What to bring
Keep in mind that this is by no means an exhaustive list, but merely suggestions on things you should plan on taking!
- Dog Crate or Exercise Pen (some trials do not allow X-Pens - read the premium)
- Water (you AND your dog) and water bowls
- Treats. Stinky, yummy treats to keep your dog's attention away from the ring when you're getting him out of the crate, as well as to reward when you're back at your crate after a run. Don't forget snacks for you!
- An extra leash and collar. Because something could happen to yours. It has to me!
- Crate/xpen mat. Some trials require them. Read the premium.
- Rule book for whatever organization you are running in. Folks are always asking me to borrow my rulebook. And it's good to make sure you know the rules before you run.
- Notebook and pen/pencil to record how your dog did.
- Poop bags
- Toys - either for a quick game of tug/fetch well away from the rings, or to play with in the crate.
- Chair - it's a long day.
- Blanket - for covering your dog if he's a barker, or if there is a draft in the building.
- Portable battery fan. Don't bother with those tiny crate fans. Get a big one that takes about $10 worth of D batteries. These are awesome for the summer.
- Hat/Sunglasses/Sunscreen/Hair scrunchie - must haves for outdoor trials!
- A book, crossword puzzles, etc. You probably won't want to sit there watching the other dogs all day long. It's good to have something else to do as well.
- A good attitude! No matter how you and your dog do, have fun doing it
It's always a little scary taking your pooch to a trial for the first time. Here are some more tips for your day!
- Get there as early as the club will allow you, so both you and your dog can settle in and get measured.

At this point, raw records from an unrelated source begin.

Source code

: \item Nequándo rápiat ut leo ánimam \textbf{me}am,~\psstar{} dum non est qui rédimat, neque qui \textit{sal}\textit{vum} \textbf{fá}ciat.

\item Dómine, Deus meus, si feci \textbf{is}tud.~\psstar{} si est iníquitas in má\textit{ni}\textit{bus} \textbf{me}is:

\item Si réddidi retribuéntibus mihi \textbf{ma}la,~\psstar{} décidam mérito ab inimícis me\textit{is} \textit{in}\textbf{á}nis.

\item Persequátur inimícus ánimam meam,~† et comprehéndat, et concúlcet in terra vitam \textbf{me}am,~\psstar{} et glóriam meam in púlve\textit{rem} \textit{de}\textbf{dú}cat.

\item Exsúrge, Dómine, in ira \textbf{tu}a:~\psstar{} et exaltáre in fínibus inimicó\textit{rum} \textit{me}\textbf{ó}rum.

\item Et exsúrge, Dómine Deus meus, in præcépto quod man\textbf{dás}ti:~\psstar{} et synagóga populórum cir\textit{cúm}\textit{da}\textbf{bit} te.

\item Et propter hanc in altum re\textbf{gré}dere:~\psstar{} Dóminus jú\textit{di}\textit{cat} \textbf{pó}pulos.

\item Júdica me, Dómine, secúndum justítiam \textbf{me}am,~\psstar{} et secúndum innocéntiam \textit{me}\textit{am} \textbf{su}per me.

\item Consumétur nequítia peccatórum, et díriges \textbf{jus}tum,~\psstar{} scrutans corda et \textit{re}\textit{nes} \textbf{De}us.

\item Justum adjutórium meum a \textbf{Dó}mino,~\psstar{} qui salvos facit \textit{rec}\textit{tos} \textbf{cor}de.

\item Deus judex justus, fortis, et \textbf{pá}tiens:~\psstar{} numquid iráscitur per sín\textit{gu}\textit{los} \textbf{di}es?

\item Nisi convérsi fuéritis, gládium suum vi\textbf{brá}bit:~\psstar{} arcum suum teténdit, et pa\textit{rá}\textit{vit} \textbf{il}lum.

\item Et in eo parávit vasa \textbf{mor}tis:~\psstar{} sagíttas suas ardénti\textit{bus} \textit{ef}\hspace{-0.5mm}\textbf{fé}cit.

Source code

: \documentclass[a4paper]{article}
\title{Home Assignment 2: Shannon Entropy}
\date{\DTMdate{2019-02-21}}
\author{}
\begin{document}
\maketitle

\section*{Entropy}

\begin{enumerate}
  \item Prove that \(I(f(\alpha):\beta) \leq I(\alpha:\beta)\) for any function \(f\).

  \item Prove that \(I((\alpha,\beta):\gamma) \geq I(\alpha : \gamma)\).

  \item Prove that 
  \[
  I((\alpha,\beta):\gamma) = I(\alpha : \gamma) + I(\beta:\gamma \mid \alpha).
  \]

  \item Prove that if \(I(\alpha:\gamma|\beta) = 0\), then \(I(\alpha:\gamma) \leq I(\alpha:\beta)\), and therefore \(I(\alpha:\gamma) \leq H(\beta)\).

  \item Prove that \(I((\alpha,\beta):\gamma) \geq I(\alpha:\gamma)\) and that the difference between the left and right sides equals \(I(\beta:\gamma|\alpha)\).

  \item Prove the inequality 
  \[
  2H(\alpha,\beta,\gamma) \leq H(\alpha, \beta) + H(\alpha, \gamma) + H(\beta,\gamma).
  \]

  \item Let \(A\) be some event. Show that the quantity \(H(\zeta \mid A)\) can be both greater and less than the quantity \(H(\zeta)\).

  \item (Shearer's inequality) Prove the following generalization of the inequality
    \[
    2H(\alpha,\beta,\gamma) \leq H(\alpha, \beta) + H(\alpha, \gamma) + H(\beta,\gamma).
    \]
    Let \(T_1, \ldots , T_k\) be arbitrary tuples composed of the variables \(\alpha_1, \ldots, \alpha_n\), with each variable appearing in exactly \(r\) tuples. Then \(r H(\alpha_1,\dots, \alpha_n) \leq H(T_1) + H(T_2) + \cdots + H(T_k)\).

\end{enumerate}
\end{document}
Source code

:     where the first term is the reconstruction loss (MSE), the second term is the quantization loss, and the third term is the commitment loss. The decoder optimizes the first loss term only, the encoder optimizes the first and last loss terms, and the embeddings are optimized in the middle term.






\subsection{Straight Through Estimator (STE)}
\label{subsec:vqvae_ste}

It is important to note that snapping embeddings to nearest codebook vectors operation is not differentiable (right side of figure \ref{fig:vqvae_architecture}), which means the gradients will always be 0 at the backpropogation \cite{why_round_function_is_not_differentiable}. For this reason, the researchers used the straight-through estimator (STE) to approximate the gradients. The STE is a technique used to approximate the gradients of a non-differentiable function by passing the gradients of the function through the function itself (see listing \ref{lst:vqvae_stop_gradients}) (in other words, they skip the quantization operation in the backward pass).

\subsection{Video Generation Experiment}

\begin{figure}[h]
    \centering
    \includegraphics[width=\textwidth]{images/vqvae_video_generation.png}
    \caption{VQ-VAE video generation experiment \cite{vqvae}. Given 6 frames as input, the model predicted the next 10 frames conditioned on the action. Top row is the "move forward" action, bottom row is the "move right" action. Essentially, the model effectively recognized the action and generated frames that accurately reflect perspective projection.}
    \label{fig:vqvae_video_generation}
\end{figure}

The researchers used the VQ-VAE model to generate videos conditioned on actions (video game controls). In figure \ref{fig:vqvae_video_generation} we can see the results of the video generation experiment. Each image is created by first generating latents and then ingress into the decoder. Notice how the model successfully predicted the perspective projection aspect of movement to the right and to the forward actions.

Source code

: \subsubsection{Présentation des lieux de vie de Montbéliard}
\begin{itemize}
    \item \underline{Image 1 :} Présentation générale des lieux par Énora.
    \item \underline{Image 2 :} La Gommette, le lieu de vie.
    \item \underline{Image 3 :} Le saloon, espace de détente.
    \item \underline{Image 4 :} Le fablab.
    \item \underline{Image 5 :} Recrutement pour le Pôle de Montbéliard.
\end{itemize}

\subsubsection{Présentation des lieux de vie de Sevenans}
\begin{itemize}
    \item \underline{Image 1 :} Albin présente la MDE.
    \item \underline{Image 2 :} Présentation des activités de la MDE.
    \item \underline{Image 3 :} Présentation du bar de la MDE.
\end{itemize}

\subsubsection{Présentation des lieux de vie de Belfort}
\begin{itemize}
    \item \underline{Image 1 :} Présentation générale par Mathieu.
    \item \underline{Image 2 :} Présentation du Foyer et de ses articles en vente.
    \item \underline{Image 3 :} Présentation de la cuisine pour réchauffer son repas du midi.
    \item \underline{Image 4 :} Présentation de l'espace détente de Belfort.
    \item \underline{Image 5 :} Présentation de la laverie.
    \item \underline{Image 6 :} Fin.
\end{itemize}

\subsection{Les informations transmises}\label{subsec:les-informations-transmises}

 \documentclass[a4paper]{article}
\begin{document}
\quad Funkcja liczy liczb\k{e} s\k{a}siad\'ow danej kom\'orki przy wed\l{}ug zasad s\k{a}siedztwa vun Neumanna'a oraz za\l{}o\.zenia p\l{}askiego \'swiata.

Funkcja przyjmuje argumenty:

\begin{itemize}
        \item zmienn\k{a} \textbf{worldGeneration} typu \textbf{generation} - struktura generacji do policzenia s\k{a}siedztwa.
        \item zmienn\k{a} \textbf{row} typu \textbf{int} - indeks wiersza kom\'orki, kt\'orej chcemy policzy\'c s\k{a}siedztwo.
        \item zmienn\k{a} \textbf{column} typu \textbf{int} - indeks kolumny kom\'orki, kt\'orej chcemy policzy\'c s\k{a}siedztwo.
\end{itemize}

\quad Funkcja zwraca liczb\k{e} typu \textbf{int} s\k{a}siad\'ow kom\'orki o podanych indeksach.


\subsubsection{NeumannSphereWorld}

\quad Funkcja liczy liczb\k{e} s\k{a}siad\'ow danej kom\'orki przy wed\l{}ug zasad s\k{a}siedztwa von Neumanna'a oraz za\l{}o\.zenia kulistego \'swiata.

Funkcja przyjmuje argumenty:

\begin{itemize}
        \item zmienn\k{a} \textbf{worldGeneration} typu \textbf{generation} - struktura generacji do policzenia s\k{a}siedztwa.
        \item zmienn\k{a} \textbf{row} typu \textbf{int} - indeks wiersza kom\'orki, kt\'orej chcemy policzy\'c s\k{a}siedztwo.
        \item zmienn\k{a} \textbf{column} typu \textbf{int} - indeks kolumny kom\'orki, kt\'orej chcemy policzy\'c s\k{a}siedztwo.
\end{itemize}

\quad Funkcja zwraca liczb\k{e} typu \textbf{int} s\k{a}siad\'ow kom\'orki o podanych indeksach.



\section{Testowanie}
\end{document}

- You may be able to have your stuff already set up - some clubs allow you to help set up the night before, and workers are rewarded with setting up their gear that night.
- Relax. Even if you run into an obstacle, trip and fall, or misdirect your dog - everyone has seen it before. It's probably even happened to them. Laugh heartily and finish, if you can, or take a breather.
- Talk with some of the other folks at the trial. There is plenty of advice to be had if you want it!
- If someone from your home club is there, they may be willing to walk the courses with you (if the organization permits it - CPE does).
- Walk the course until your time is up or you feel comfortable on it. Even if you're the only person left out there walking.
- Your dog will probably react differently at a trial than at training class. Popper has a very nice and reliable sit stay in class. At a trial, he has no idea what that means, making lead-outs impossible. Merlin is a leisurely trotter in class, and a full-out marathon sprinter at a trial. Be prepared to react on the fly to whatever happens.
- If someone can video the run for you, it's always fun to have. Even if you don't like watching it to see how you did (and possibly explain why Fido went through the tunnel instead of the tire), it's a great memento to have of you and your dogs' first trial run together!
- The judges are generally very nice, especially to folks new to the sport.
- You can tell when your dog has had enough. It's probably a good idea to only enter your dog in 2 or 3 runs unless you have this energetic ball of fur that can run and run and run without ever getting tired. If you enter in too many runs, and your dog is mentally *done*, you could do more harm than good by trying to do "just one more run."
- Don't get upset at your dog or yourself! If this is your first trial, you're still very new to agility, and the more you compete, the more relaxed and better you will get at it. You started in agility to have fun with your dog - so go have fun, whether you Q or not!